Loan market turmoil sets parties scrambling to re-read the boilerplate
9 October 2008
26 September 2013
24 June 2013
24 July 2013
7 May 2013
9 October 2013
The last month’s upheavals in the credit markets are “seismic”. And with each new tectonic shift in the world’s financial map, lenders, borrowers, and agent banks have been closely re-reading the “boilerplate” provisions of the typical US credit agreement. For although law is not easily confused with vulcanology, “boilerplate language” has one thing in common with a dormant volcano - you tend not to notice it until too late.
Last month’s financial Krakatoa - the bankruptcy of Lehman Brothers Holdings (LBH) - sent loan market participants scrambling to review not only their outstanding trades with Lehman to assess their counterparty exposure but also to review the credit agreements under which Lehman was the agent.
For many deals, Lehman Commercial Paper Inc, a subsidiary of LBH which at the time of writing this article had not yet filed for bankruptcy, was the agent. Nevertheless, lenders were concerned about LCPI continuing as agent for such facilities. LSTA members focused on whether an entity in such a position could continue to perform its duties under such circumstances, and questioned whether principal and interest payments by the borrower should continue to be made to the agent.
In this respect, the “boilerplate” language often affords a lifeline. Credit agreements typically include provisions whereby the agent can, if it so determines, resign from its role, but such resignation is also usually contingent on the lenders’ appointment of a successor agent.
Notably, over the years, the market has moved away from giving lenders the right to remove the agent. Given recent events, lenders seeking to ensure uninterrupted administration of the loan might now seek to revert to the former approach and require that the agreement include such lender rights of removal. (It is also worth noting that, although some credit agreements may give lenders the right to remove the agent bank, if such bank is also a lender, it will be permitted to continue to vote its loans.)
In connection with a revolving credit facility, the timeline for delivery of notices and the mechanics of funding are tightly compressed. Upon receipt of a notice of borrowing from a borrower, an agent notifies each lender of its share of the borrowing and then typically in the morning on the date of the borrowing each lender pays its share to the agent.

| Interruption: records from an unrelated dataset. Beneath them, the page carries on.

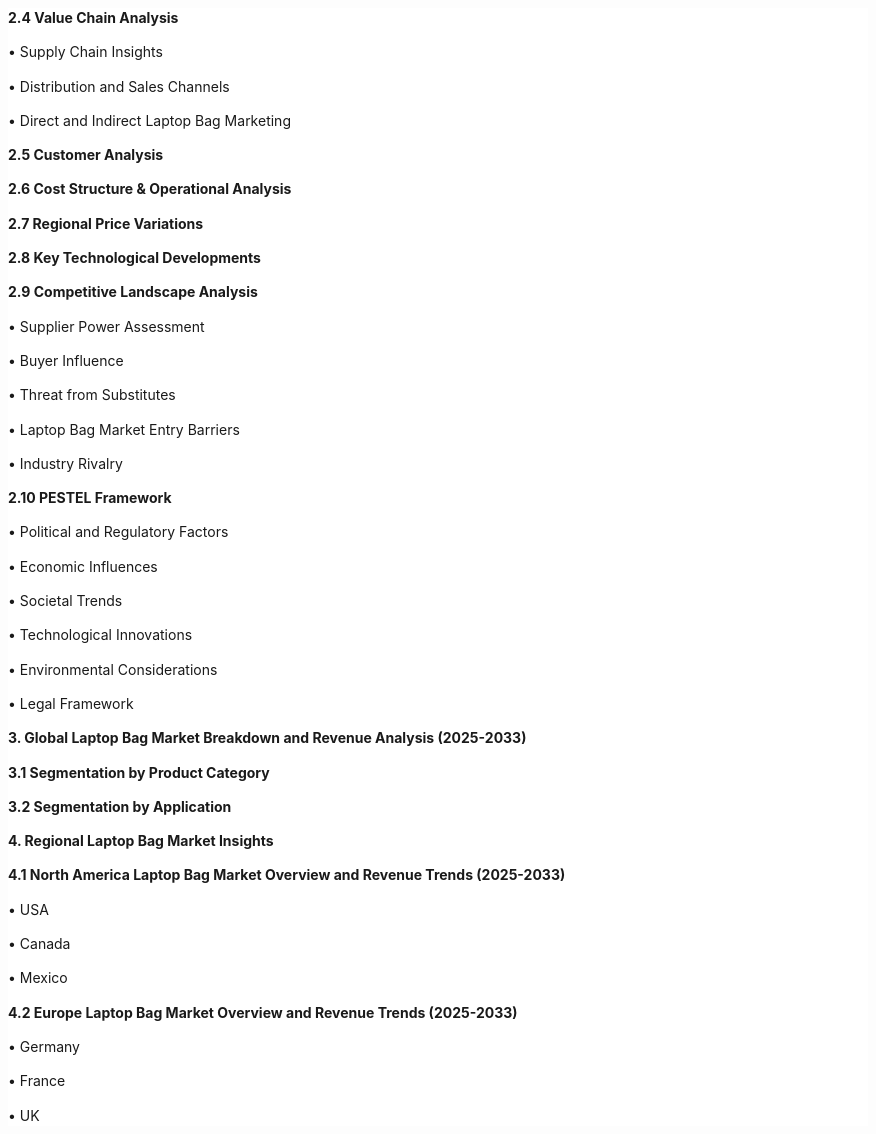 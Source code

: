 <strong>2.4 Value Chain Analysis</strong>

• Supply Chain Insights

• Distribution and Sales Channels

• Direct and Indirect Laptop Bag Marketing

<strong>2.5 Customer Analysis</strong>

<strong>2.6 Cost Structure & Operational Analysis</strong>

<strong>2.7 Regional Price Variations</strong>

<strong>2.8 Key Technological Developments</strong>

<strong>2.9 Competitive Landscape Analysis</strong>

• Supplier Power Assessment

• Buyer Influence

• Threat from Substitutes

• Laptop Bag Market Entry Barriers

• Industry Rivalry

<strong>2.10 PESTEL Framework</strong>

• Political and Regulatory Factors

• Economic Influences

• Societal Trends

• Technological Innovations

• Environmental Considerations

• Legal Framework

<strong>3. Global Laptop Bag Market Breakdown and Revenue Analysis (2025-2033)</strong>

<strong>3.1 Segmentation by Product Category</strong>

<strong>3.2 Segmentation by Application</strong>

<strong>4. Regional Laptop Bag Market Insights</strong>

<strong>4.1 North America Laptop Bag Market Overview and Revenue Trends (2025-2033)</strong>

• USA

• Canada

• Mexico

<strong>4.2 Europe Laptop Bag Market Overview and Revenue Trends (2025-2033)</strong>

• Germany

• France

• UK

However, most agreements also provide that unless the agent has received notice otherwise, it can assume that a lender has made its share available to the agent on the date of the borrowing, and the agent may then make available to the borrower a corresponding amount.
Although the agents are not obligated to do this, it will be interesting to see whether this clause, too, is revisited at least for some types of deals and whether the delivery of the borrowing notice and the time by which lenders must make funds available to the agent are required further in advance of the agent making the funds available to the borrower.
Also under renewed scrutiny is the Eurodollar “market disaster” provision. Many credit agreements provide a mechanism where the borrower’s ability to get a LIBOR loan could be suspended if there was a major adverse development (the “Mount Vesuvius” event) in the loan markets.
Under many agreements, if the majority lenders were to determine that LIBOR did not adequately reflect their cost of making the loan, any loan requested by the borrower could be made as a base rate loan.
In the past couple of weeks we have heard of new deals where a lesser percentage of lenders has been given this right. With LIBOR increasing by more than 400 basis points overnight last week (only to drop later in the week), the spotlight has shifted, and we have learned of borrowers enquiring about whether they can convert to base rate loans.) The market might indeed move away from the majority lenders needing to make the determination to a lower threshold.
With the passage of the U.S. bailout, we can only hope that the markets will stabilize and that the proverbial villagers can return to their homes. Nevertheless, the aftershocks will continue to be felt. Provisions dealing with the administrative agent, increased costs, and the mechanics of funding facilities are now being scrutinized more closely. We will never look at boilerplate quite the same way again.